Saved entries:
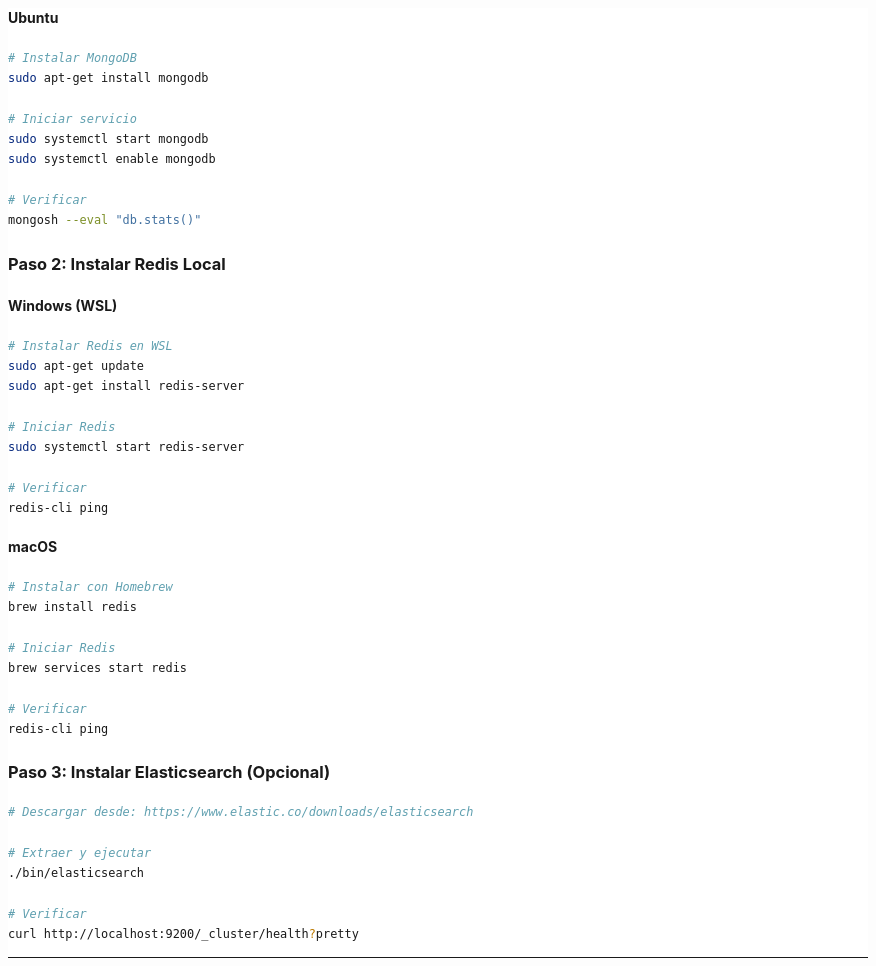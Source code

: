 #### Ubuntu
```bash
# Instalar MongoDB
sudo apt-get install mongodb

# Iniciar servicio
sudo systemctl start mongodb
sudo systemctl enable mongodb

# Verificar
mongosh --eval "db.stats()"
```

### Paso 2: Instalar Redis Local

#### Windows (WSL)
```bash
# Instalar Redis en WSL
sudo apt-get update
sudo apt-get install redis-server

# Iniciar Redis
sudo systemctl start redis-server

# Verificar
redis-cli ping
```

#### macOS
```bash
# Instalar con Homebrew
brew install redis

# Iniciar Redis
brew services start redis

# Verificar
redis-cli ping
```

### Paso 3: Instalar Elasticsearch (Opcional)

```bash
# Descargar desde: https://www.elastic.co/downloads/elasticsearch

# Extraer y ejecutar
./bin/elasticsearch

# Verificar
curl http://localhost:9200/_cluster/health?pretty
```

---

• WORK REQUEST: Would you please print out all the records above exactly, minus any pictures?

• EXERCISE RESPONSE:
Source code

: #### Ubuntu
```bash
# Instalar MongoDB
sudo apt-get install mongodb

# Iniciar servicio
sudo systemctl start mongodb
sudo systemctl enable mongodb

# Verificar
mongosh --eval "db.stats()"
```

### Paso 2: Instalar Redis Local

#### Windows (WSL)
```bash
# Instalar Redis en WSL
sudo apt-get update
sudo apt-get install redis-server

# Iniciar Redis
sudo systemctl start redis-server

# Verificar
redis-cli ping
```

#### macOS
```bash
# Instalar con Homebrew
brew install redis

# Iniciar Redis
brew services start redis

# Verificar
redis-cli ping
```

### Paso 3: Instalar Elasticsearch (Opcional)

```bash
# Descargar desde: https://www.elastic.co/downloads/elasticsearch

# Extraer y ejecutar
./bin/elasticsearch

# Verificar
curl http://localhost:9200/_cluster/health?pretty
```

---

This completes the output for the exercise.